In construction, “thermal break” systems prevent heat from entering or escaping buildings, significantly improving insulation performance and enabling energy-efficient structures with a reduced carbon footprint. This feature is particularly important in geographic regions with large temperature fluctuations, very cold winters, and/or hot summers.
Aluminum window systems, in particular, benefit from specialized design due to the high thermal conductivity of the metal. Thermal breaks interrupt heat transmission, which otherwise would lead to very cold frames in winter and very hot ones in summer—conditions that require more energy to maintain a comfortable indoor temperature.
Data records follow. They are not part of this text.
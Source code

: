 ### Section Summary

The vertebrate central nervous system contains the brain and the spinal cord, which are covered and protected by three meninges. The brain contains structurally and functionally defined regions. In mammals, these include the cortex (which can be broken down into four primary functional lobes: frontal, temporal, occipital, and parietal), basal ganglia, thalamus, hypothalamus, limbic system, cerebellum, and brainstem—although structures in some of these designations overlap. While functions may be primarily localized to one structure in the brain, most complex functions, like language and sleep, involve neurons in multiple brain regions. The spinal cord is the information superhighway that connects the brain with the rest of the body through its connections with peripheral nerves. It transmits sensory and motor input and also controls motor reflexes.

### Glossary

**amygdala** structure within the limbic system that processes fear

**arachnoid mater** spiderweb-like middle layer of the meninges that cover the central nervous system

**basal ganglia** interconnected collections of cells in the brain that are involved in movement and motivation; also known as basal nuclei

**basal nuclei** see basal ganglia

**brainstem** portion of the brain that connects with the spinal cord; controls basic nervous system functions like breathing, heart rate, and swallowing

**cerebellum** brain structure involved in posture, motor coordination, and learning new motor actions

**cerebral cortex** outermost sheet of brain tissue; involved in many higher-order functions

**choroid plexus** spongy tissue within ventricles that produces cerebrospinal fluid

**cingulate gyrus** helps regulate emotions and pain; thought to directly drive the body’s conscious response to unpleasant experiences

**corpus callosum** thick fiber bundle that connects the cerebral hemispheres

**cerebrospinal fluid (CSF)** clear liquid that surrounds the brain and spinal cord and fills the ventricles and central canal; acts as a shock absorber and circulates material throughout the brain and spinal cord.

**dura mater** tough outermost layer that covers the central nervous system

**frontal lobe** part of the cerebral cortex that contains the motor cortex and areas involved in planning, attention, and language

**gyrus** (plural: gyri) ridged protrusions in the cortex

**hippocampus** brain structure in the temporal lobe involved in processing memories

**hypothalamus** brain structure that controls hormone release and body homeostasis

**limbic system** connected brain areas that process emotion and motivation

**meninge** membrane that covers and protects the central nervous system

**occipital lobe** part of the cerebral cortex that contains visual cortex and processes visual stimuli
Polyamide thermal break profiles are used to separate the internal and external components of the frame. Glass fiber-reinforced polyamides are typically used to ensure mechanical stability, as window frames must withstand considerable forces. A polyamide with 25% glass fiber has a thermal conductivity (lambda) of 0.40 W/(m·K), which is over 400 times more insulating than aluminum, which has a lambda value of approximately 160 W/(m·K).
While a standard thermal break profile is sufficient to reduce heat transfer, further enhancing its insulating properties directly improves the energy efficiency of the window system. This solution is now available at an industrial scale, enabling the production of a new generation of thermal break profiles with significantly reduced lambda values. Using the same raw material selection, profiles extruded with this technology have a microcellular foam structure composed of atmospheric gases such as nitrogen or carbon dioxide.
The density of polyamide profiles produced with this method is reduced from 1.31 kg/dm³ to 1.0 ± 0.1 kg/dm³, and the resulting lambda value is approximately 0.20 W/(m·K).
Thanks to their microcellular structure, these profiles retain mechanical properties comparable to solid profiles while significantly improving insulation performance—setting a new benchmark in the thermal break profile industry. This advancement is essential to meet increasingly strict building insulation regulations and the growing demand for sustainable and cost-effective construction solutions.
With its Microcell technology, Promix is the pioneering supplier enabling such density reductions, offering both hot and cold extrusion lines. More than 40 extrusion lines are already operating with this technology, and the number of installations continues to grow.